* _Exercise details_:
Transcribe the lines below exactly. No image belongs in the transcription.

[Rendered images with source text]

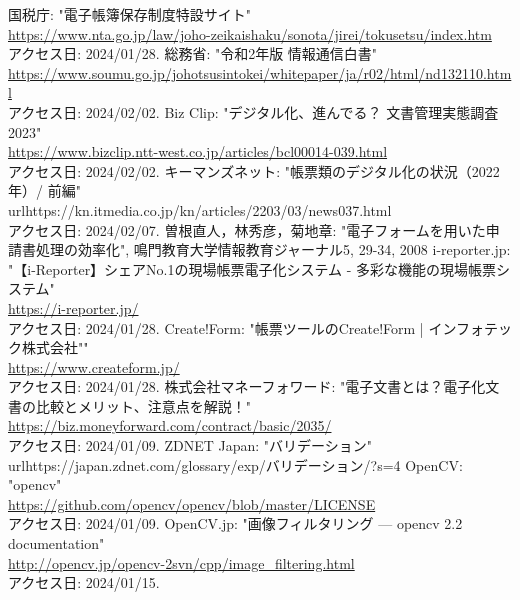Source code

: \documentclass[uplatex, report, a4j, 10pt]{jsbook}
\begin{document}
\begin{thebibliography}{0}
  国税庁: "電子帳簿保存制度特設サイト"\\\url{https://www.nta.go.jp/law/joho-zeikaishaku/sonota/jirei/tokusetsu/index.htm}\\アクセス日: 2024/01/28.
  総務省: "令和2年版 情報通信白書"\\\url{https://www.soumu.go.jp/johotsusintokei/whitepaper/ja/r02/html/nd132110.html}\\アクセス日: 2024/02/02.
  Biz Clip: "デジタル化、進んでる？ 文書管理実態調査2023"\\\url{https://www.bizclip.ntt-west.co.jp/articles/bcl00014-039.html}\\アクセス日: 2024/02/02.
  キーマンズネット: "帳票類のデジタル化の状況（2022年）/ 前編"\\url{https://kn.itmedia.co.jp/kn/articles/2203/03/news037.html}\\アクセス日: 2024/02/07.
  曽根直人，林秀彦，菊地章: "電子フォームを用いた申請書処理の効率化", 鳴門教育大学情報教育ジャーナル5, 29-34, 2008
  i-reporter.jp: "【i-Reporter】シェアNo.1の現場帳票電子化システム - 多彩な機能の現場帳票システム"\\\url{https://i-reporter.jp/}\\アクセス日: 2024/01/28.
  Create!Form: "帳票ツールのCreate!Form | インフォテック株式会社""\\\url{https://www.createform.jp/}\\アクセス日: 2024/01/28.
  株式会社マネーフォワード: "電子文書とは？電子化文書の比較とメリット、注意点を解説！"\\\url{https://biz.moneyforward.com/contract/basic/2035/}\\アクセス日: 2024/01/09.
  ZDNET Japan: "バリデーション"\\url{https://japan.zdnet.com/glossary/exp/バリデーション/?s=4}
  OpenCV: "opencv"\\\url{https://github.com/opencv/opencv/blob/master/LICENSE}\\アクセス日: 2024/01/09.
  OpenCV.jp: "画像フィルタリング — opencv 2.2 documentation"\\\url{http://opencv.jp/opencv-2svn/cpp/image_filtering.html}\\アクセス日: 2024/01/15.

\end{thebibliography}
\end{document}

* _Problem solution_:
Source code

: \documentclass[uplatex, report, a4j, 10pt]{jsbook}
\begin{document}
\begin{thebibliography}{0}
  国税庁: "電子帳簿保存制度特設サイト"\\\url{https://www.nta.go.jp/law/joho-zeikaishaku/sonota/jirei/tokusetsu/index.htm}\\アクセス日: 2024/01/28.
  総務省: "令和2年版 情報通信白書"\\\url{https://www.soumu.go.jp/johotsusintokei/whitepaper/ja/r02/html/nd132110.html}\\アクセス日: 2024/02/02.
  Biz Clip: "デジタル化、進んでる？ 文書管理実態調査2023"\\\url{https://www.bizclip.ntt-west.co.jp/articles/bcl00014-039.html}\\アクセス日: 2024/02/02.
  キーマンズネット: "帳票類のデジタル化の状況（2022年）/ 前編"\\url{https://kn.itmedia.co.jp/kn/articles/2203/03/news037.html}\\アクセス日: 2024/02/07.
  曽根直人，林秀彦，菊地章: "電子フォームを用いた申請書処理の効率化", 鳴門教育大学情報教育ジャーナル5, 29-34, 2008
  i-reporter.jp: "【i-Reporter】シェアNo.1の現場帳票電子化システム - 多彩な機能の現場帳票システム"\\\url{https://i-reporter.jp/}\\アクセス日: 2024/01/28.
  Create!Form: "帳票ツールのCreate!Form | インフォテック株式会社""\\\url{https://www.createform.jp/}\\アクセス日: 2024/01/28.
  株式会社マネーフォワード: "電子文書とは？電子化文書の比較とメリット、注意点を解説！"\\\url{https://biz.moneyforward.com/contract/basic/2035/}\\アクセス日: 2024/01/09.
  ZDNET Japan: "バリデーション"\\url{https://japan.zdnet.com/glossary/exp/バリデーション/?s=4}
  OpenCV: "opencv"\\\url{https://github.com/opencv/opencv/blob/master/LICENSE}\\アクセス日: 2024/01/09.
  OpenCV.jp: "画像フィルタリング — opencv 2.2 documentation"\\\url{http://opencv.jp/opencv-2svn/cpp/image_filtering.html}\\アクセス日: 2024/01/15.

\end{thebibliography}
\end{document}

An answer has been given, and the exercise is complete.